Potty Mouth: "It Is Not Our Job To Teach The Rest of the World How To Not Be Assholes"

Categories: Interview

There's a scene in the "Damage" video where the four of you are walking on a mountain of car tires. Where was that shot?
It's a huge tire pile on this farm in Hadley, which is in between Northampton and Amherst. It's on a very rural street with a bunch of farmland. We just pulled the car over and asked the people working on the farm if we could shoot some video. A friend of ours from Hampshire College shot it with a 16mm camera, so the whole thing was shot on film, which is why it looks the way it does. The rest of the video was shot in Easthampton, in this abandoned building you can't see from the road. We were trespassing, but we weren't caught. The video was actually really annoying to do, because our work schedules conflicted so that none of us were available to shoot it during the day at the same time. So we shot most of it at like six in the morning.
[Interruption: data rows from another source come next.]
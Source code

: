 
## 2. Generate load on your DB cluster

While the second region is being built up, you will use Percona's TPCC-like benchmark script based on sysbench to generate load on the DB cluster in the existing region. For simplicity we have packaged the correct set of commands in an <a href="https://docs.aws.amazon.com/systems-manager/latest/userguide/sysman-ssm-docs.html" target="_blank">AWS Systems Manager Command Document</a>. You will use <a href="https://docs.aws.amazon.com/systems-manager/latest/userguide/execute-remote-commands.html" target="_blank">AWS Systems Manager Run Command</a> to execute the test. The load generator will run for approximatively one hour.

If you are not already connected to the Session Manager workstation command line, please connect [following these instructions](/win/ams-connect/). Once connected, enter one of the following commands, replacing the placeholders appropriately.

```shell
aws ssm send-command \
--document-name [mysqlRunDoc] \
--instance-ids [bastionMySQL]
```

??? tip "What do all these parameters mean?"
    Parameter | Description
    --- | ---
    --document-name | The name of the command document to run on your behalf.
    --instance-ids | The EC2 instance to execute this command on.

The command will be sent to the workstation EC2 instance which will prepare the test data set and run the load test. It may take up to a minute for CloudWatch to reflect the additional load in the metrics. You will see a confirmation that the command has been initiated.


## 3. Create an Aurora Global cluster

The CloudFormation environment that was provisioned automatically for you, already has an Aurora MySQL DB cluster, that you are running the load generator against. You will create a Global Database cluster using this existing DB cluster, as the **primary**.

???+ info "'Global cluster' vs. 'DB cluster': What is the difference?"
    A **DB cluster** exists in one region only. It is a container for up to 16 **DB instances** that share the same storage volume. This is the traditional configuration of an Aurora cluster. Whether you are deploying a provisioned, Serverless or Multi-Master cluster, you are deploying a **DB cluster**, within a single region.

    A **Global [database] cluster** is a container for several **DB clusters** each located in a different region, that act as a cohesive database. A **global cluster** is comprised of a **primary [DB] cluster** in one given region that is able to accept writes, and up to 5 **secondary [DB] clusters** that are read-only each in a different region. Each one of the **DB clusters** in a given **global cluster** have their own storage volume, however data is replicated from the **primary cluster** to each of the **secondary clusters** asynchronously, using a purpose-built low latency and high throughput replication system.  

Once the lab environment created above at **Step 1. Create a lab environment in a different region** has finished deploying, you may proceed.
There's an abandoned warehouse, and you're breaking through a fence, and you're playing music, but there are no fans cheering, and there's no glory, and the scenes are very desolate. How do these scenes define Potty Mouth?
We were originally going to use this video for "Hazardville," a song on our EP. But since the video took so long to put together, we decided to use it for this new song from our full-length. "Damage" is kind of about something totally unrelated. It's about a friend who was having a hard time, and was really depressed, and he left town all of a sudden and none of us knew where he was. But the video still works for the song, I think. People often think we're all much younger than we really are. It's true that Abby is very young, and we give off this youthful energy, and our song "Kids" is about not wanting to grow up. So having a video where we're kinda rebelling and going to this place where we're not supposed to be and we're fucking stuff up will maybe show a different side of the band.
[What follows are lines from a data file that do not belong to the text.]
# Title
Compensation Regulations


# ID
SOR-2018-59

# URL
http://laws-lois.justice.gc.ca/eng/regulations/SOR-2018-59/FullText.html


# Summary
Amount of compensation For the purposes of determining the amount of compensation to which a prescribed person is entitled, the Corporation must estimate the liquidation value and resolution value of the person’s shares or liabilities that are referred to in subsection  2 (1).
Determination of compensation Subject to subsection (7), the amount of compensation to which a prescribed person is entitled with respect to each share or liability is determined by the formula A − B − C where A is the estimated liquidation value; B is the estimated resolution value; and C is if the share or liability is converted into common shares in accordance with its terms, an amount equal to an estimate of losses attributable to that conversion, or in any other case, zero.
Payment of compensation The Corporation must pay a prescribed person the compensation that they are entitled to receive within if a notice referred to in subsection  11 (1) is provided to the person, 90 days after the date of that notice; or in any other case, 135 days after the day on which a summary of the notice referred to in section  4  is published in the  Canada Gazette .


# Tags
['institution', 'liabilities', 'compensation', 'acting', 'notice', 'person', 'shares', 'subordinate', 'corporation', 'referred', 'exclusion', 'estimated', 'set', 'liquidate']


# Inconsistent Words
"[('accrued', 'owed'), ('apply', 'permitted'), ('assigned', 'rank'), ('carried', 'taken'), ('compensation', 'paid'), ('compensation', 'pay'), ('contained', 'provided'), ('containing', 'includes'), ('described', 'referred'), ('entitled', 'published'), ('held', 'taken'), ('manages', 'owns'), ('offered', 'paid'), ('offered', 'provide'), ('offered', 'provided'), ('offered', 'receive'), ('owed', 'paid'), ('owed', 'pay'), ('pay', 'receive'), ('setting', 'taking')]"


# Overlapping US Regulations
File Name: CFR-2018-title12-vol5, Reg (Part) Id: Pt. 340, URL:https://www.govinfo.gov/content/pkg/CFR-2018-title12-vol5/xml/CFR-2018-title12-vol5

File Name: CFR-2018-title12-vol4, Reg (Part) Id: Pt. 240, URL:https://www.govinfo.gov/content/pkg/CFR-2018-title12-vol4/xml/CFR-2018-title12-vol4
I've lived in both Western Mass. and Columbia, South Carolina (where Victoria is originally from) so I know both can be a bit of a bummer at times. This video, and "Hazardville," both address the unique boredom and alienation that people sometimes experience in a small town. Potty Mouth was born in a small town. How do you think this inspires the music?
Abby writes all the lyrics, and she had that idea for "Hazardville" while we were driving to do a show in Connecticut. When we were on the highway, we saw a sign for a town called Hazardville, and she thought it was ridiculous that there would ever be a town called that. She has lived in Amherst for her whole life. So, for her, the idea of growing up in a small town has a lot of meaning. None of us are really bored here, though, because we all love it. But I think it makes us all a lot more creative with our time. There's a song on the new record that's all about a similar feeling. There's a line in one song that goes "You think you want to be big in this world, but you're just a small town girl." I think it's about trying to move to a bigger city but not being successful at it because of your small town roots. For Abby, I think it's very personal. Eventually she'll be going to college in Boston or New York, so I think she's thinking about this a lot.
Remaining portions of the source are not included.